Pregnancies complicated by abnormal umbilical artery Doppler blood flow patterns often result in the baby being born both preterm and growth-restricted. These babies are at high risk of milk intolerance and necrotising enterocolitis, as well as post-natal growth failure, and there is no clinical consensus about how best to feed them. Policies of both early milk feeding and late milk feeding are widely used. This randomised controlled trial aims to determine whether a policy of early initiation of milk feeds is beneficial compared with late initiation. Optimising neonatal feeding for this group of babies may have long-term health implications and if either of these policies is shown to be beneficial it can be immediately adopted into clinical practice.

Methods and Design

Babies with gestational age below 35 weeks, and with birth weight below 10th centile for gestational age, will be randomly allocated to an "early" or "late" enteral feeding regimen, commencing milk feeds on day 2 and day 6 after birth, respectively. Feeds will be gradually increased over 9-13 days (depending on gestational age) using a schedule derived from those used in hospitals in the Eastern and South Western Regions of England, based on surveys of feeding practice. Primary outcome measures are time to establish full enteral feeding and necrotising enterocolitis; secondary outcomes include sepsis and growth. The target sample size is 400 babies.
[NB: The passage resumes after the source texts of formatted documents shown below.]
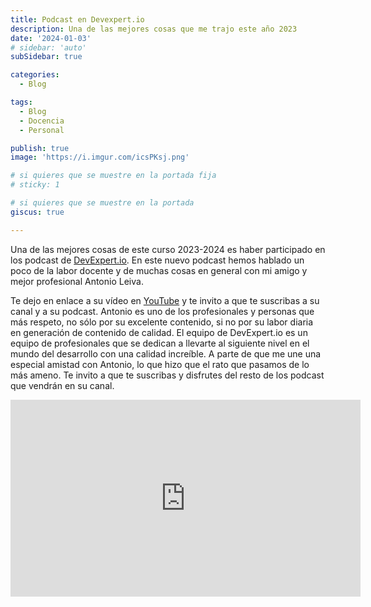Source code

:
 ```yaml
---
title: Podcast en Devexpert.io
description: Una de las mejores cosas que me trajo este año 2023
date: '2024-01-03'
# sidebar: 'auto'
subSidebar: true

categories:
  - Blog

tags:
  - Blog
  - Docencia
  - Personal

publish: true
image: 'https://i.imgur.com/icsPKsj.png'

# si quieres que se muestre en la portada fija
# sticky: 1

# si quieres que se muestre en la portada
giscus: true 

---
```

Una de las mejores cosas de este curso 2023-2024 es haber participado en los podcast de  [DevExpert.io](https://devexpert.io/). En este nuevo podcast hemos hablado un poco de la labor docente y de muchas cosas en general con mi amigo y mejor profesional Antonio Leiva.

<!-- more -->

Te dejo en enlace a su vídeo en [YouTube](https://www.youtube.com/watch?v=g4QnBXb0KnQ) y te invito a que te suscribas a su canal y a su podcast. Antonio es uno de los profesionales y personas que más respeto, no sólo por su excelente contenido, si no por su labor diaria en generación de contenido de calidad. El equipo de DevExpert.io es un equipo de profesionales que se dedican a llevarte al siguiente nivel en el mundo del desarrollo con una calidad increíble. A parte de que me une una especial amistad con Antonio, lo que hizo que el rato que pasamos de lo más ameno. Te invito a que te suscribas y disfrutes del resto de los podcast que vendrán en su canal.

<p style="text-align:center;">
<iframe width="560" height="315" src="https://www.youtube.com/embed/g4QnBXb0KnQ?si=o-hFoQtcNcQ1LfmX" title="YouTube video player" frameborder="0" allow="accelerometer; autoplay; clipboard-write; encrypted-media; gyroscope; picture-in-picture; web-share" allowfullscreen></iframe>
</p>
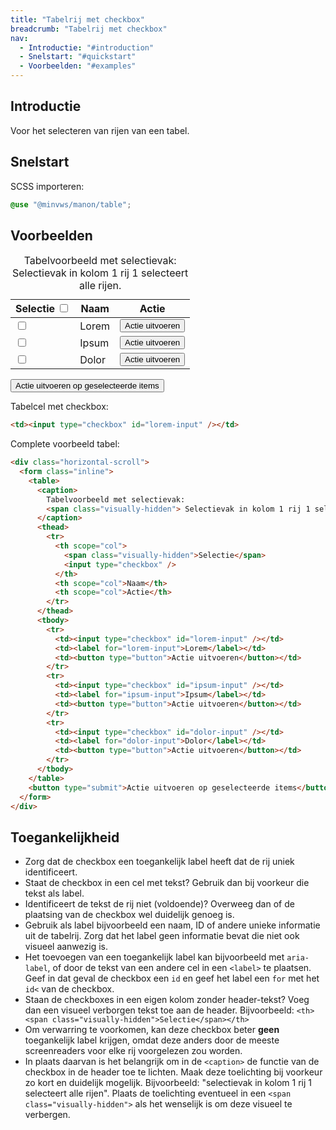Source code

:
 ```yaml
---
title: "Tabelrij met checkbox"
breadcrumb: "Tabelrij met checkbox"
nav:
  - Introductie: "#introduction"
  - Snelstart: "#quickstart"
  - Voorbeelden: "#examples"
---
```


<h2 id="introduction">Introductie</h2>

Voor het selecteren van rijen van een tabel.

<h2 id="quickstart">Snelstart</h2>

SCSS importeren:

```scss
@use "@minvws/manon/table";
```

<section id="examples">
    <h2>Voorbeelden</h2>
    <div class="horizontal-scroll">
        <form class="inline">
          <table>
              <caption>
              Tabelvoorbeeld met selectievak:
              <span class="visually-hidden">
                  Selectievak in kolom 1 rij 1 selecteert alle rijen.
              </span>
              </caption>
              <thead>
              <tr>
                  <th scope="col">
                  <span class="visually-hidden">Selectie</span>
                  <input type="checkbox" />
                  </th>
                  <th scope="col">Naam</th>
                  <th scope="col">Actie</th>
              </tr>
              </thead>
              <tbody>
              <tr>
                  <td><input type="checkbox" id="lorem-input" /></td>
                  <td><label for="lorem-input">Lorem</label></td>
                  <td><button type="button">Actie uitvoeren</button></td>
              </tr>
              <tr>
                  <td><input type="checkbox" id="ipsum-input" /></td>
                  <td><label for="ipsum-input">Ipsum</label></td>
                  <td><button type="button">Actie uitvoeren</button></td>
              </tr>
              <tr>
                  <td><input type="checkbox" id="dolor-input" /></td>
                  <td><label for="dolor-input">Dolor</label></td>
                  <td><button type="button">Actie uitvoeren</button></td>
              </tr>
              </tbody>
          </table>
        <button type="submit">Actie uitvoeren op geselecteerde items</button>
        </form>
    </div>
</section>

Tabelcel met checkbox:

```html
<td><input type="checkbox" id="lorem-input" /></td>
```

Complete voorbeeld tabel:

```html
<div class="horizontal-scroll">
  <form class="inline">
    <table>
      <caption>
        Tabelvoorbeeld met selectievak:
        <span class="visually-hidden"> Selectievak in kolom 1 rij 1 selecteert alle rijen. </span>
      </caption>
      <thead>
        <tr>
          <th scope="col">
            <span class="visually-hidden">Selectie</span>
            <input type="checkbox" />
          </th>
          <th scope="col">Naam</th>
          <th scope="col">Actie</th>
        </tr>
      </thead>
      <tbody>
        <tr>
          <td><input type="checkbox" id="lorem-input" /></td>
          <td><label for="lorem-input">Lorem</label></td>
          <td><button type="button">Actie uitvoeren</button></td>
        </tr>
        <tr>
          <td><input type="checkbox" id="ipsum-input" /></td>
          <td><label for="ipsum-input">Ipsum</label></td>
          <td><button type="button">Actie uitvoeren</button></td>
        </tr>
        <tr>
          <td><input type="checkbox" id="dolor-input" /></td>
          <td><label for="dolor-input">Dolor</label></td>
          <td><button type="button">Actie uitvoeren</button></td>
        </tr>
      </tbody>
    </table>
    <button type="submit">Actie uitvoeren op geselecteerde items</button>
  </form>
</div>
```

<h2>Toegankelijkheid</h2>

- Zorg dat de checkbox een toegankelijk label heeft dat de rij uniek identificeert.
- Staat de checkbox in een cel met tekst? Gebruik dan bij voorkeur die tekst als label.
- Identificeert de tekst de rij niet (voldoende)? Overweeg dan of de plaatsing van de checkbox wel duidelijk genoeg is.
- Gebruik als label bijvoorbeeld een naam, ID of andere unieke informatie uit de tabelrij. Zorg dat het label geen informatie bevat die niet ook visueel aanwezig is.
- Het toevoegen van een toegankelijk label kan bijvoorbeeld met `aria-label`, of door de tekst van een andere cel in een `<label>` te plaatsen. Geef in dat geval de checkbox een `id` en geef het label een `for` met het `id<` van de checkbox.
- Staan de checkboxes in een eigen kolom zonder header-tekst? Voeg dan een visueel verborgen tekst toe aan de header. Bijvoorbeeld: `<th><span class="visually-hidden">Selectie</span></th>`
- Om verwarring te voorkomen, kan deze checkbox beter **geen** toegankelijk label krijgen, omdat deze anders door de meeste screenreaders voor elke rij voorgelezen zou worden.
- In plaats daarvan is het belangrijk om in de `<caption>` de functie van de checkbox in de header toe te lichten. Maak deze toelichting bij voorkeur zo kort en duidelijk mogelijk. Bijvoorbeeld: "selectievak in kolom 1 rij 1 selecteert alle rijen". Plaats de toelichting eventueel in een `<span class="visually-hidden">` als het wenselijk is om deze visueel te verbergen.
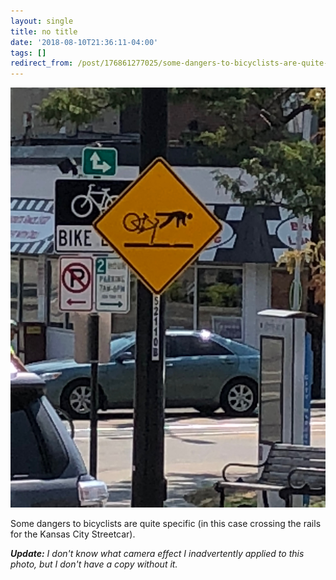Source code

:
 ```yaml
---
layout: single
title: no title
date: '2018-08-10T21:36:11-04:00'
tags: []
redirect_from: /post/176861277025/some-dangers-to-bicyclists-are-quite-specific-in
---
```

![warning sign](/assets/2018-08-10-some-dangers-to-bicyclists-are-quite-specific.jpeg)

Some dangers to bicyclists are quite specific (in this case crossing the rails for the Kansas City Streetcar).

_**Update:** I don't know what camera effect I inadvertently applied to this photo, but I don't have a copy without it._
This sample size is large enough to detect a clinically meaningful difference of 3 days in time to establish full enteral feeds between the two feeding policies, with 90% power and a 5% 2-sided significance level. Initial recruitment period was 24 months, subsequently extended to 38 months.

Discussion

There is limited evidence from randomised controlled trials on which to base decisions regarding feeding policy in high risk preterm infants. This multicentre trial will help to guide clinical practice and may also provide pointers for future research.